** WORKING DATA follows **

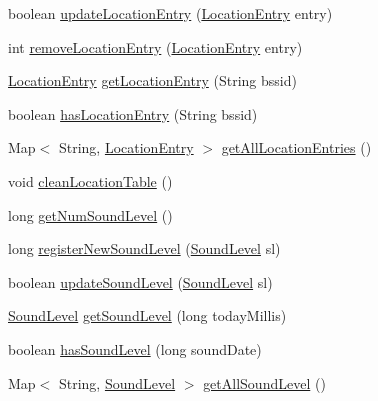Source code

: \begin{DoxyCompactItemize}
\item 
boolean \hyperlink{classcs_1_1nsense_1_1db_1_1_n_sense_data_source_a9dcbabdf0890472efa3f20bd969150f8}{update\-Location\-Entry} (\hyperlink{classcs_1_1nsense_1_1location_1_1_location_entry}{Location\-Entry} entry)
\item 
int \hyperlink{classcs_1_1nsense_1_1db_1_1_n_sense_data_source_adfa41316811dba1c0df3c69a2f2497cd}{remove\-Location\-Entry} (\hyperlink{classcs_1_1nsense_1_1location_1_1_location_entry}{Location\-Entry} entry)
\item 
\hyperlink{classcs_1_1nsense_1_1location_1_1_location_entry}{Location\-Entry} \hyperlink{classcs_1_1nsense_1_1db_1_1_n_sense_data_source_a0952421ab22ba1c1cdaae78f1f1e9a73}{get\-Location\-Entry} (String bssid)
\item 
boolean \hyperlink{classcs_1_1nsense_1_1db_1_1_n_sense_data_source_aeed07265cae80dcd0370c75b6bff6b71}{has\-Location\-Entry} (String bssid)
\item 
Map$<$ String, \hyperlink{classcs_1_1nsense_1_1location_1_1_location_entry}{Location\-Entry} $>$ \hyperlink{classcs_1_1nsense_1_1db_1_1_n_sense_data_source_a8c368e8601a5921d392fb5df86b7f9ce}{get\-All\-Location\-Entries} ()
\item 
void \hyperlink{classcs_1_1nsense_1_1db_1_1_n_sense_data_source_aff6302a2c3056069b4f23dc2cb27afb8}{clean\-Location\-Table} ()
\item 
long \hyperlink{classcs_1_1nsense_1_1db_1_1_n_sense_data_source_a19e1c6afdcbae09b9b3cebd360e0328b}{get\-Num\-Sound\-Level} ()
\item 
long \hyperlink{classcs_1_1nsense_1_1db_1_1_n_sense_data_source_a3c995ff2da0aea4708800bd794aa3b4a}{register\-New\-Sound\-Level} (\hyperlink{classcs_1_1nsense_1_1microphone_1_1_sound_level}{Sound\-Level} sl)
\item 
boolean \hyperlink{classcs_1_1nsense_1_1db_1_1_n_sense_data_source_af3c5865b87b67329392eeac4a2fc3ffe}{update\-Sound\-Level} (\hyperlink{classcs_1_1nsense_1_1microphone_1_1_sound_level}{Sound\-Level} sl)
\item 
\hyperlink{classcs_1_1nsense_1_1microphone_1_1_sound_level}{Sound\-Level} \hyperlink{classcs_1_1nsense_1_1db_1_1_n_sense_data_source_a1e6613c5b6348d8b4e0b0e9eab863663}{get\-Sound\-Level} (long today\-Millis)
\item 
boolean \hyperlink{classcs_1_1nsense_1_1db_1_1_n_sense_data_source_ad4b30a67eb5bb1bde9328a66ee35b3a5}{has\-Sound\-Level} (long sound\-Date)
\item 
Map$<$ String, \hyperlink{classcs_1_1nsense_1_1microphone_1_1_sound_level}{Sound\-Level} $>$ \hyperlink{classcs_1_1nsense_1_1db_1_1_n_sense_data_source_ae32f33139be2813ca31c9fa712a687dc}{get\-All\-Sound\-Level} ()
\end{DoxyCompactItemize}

** End of WORKING DATA **
** WORKING DATA follows **

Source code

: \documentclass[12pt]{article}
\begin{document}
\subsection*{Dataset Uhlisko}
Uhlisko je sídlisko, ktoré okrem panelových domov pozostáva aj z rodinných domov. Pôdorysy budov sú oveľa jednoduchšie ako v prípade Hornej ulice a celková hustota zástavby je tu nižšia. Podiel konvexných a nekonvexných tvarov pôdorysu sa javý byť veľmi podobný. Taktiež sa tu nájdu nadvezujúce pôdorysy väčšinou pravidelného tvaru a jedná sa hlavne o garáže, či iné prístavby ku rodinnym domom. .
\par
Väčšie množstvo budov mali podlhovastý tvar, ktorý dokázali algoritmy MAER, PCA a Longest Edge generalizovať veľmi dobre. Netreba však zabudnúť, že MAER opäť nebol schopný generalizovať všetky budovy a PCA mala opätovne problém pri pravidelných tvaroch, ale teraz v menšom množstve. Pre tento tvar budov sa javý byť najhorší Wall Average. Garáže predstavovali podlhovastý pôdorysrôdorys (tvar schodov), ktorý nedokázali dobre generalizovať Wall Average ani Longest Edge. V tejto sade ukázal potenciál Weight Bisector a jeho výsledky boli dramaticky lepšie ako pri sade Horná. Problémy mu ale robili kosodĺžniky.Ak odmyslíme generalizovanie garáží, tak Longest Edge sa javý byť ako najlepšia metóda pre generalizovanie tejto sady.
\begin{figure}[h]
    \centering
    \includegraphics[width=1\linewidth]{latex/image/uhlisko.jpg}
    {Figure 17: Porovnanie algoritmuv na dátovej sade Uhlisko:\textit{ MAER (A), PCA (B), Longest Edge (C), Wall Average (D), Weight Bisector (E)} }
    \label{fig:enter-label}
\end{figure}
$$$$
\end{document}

** End of WORKING DATA **
** WORKING DATA follows **

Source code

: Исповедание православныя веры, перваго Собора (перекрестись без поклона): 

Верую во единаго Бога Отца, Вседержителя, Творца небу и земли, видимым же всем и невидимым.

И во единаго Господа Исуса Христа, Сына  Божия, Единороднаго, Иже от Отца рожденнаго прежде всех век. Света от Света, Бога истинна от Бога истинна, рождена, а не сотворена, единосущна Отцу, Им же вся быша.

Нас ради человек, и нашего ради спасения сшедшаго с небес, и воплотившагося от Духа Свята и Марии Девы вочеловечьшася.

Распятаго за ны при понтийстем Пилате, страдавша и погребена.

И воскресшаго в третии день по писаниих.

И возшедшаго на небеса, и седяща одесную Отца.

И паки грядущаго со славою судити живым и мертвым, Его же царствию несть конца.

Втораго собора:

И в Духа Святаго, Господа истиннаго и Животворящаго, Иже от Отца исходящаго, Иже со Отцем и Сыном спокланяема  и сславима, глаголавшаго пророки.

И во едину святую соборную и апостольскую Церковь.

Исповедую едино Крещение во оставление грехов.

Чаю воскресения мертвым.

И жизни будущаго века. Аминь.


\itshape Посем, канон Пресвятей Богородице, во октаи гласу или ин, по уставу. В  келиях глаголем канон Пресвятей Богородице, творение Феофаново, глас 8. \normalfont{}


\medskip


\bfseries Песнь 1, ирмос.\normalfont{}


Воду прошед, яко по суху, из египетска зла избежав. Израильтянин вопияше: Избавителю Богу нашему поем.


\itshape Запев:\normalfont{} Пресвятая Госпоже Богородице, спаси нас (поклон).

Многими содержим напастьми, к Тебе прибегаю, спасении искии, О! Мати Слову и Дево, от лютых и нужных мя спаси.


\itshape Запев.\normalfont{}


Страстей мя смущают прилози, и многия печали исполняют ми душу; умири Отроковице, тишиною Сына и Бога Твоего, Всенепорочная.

** End of WORKING DATA **

▶ _EXERCISE AIM_: Return every line from the entries above that includes the word "спаси".

▶ _TASK RESULT_:
\itshape Запев:\normalfont{} Пресвятая Госпоже Богородице, спаси нас (поклон).
Многими содержим напастьми, к Тебе прибегаю, спасении искии, О! Мати Слову и Дево, от лютых и нужных мя спаси.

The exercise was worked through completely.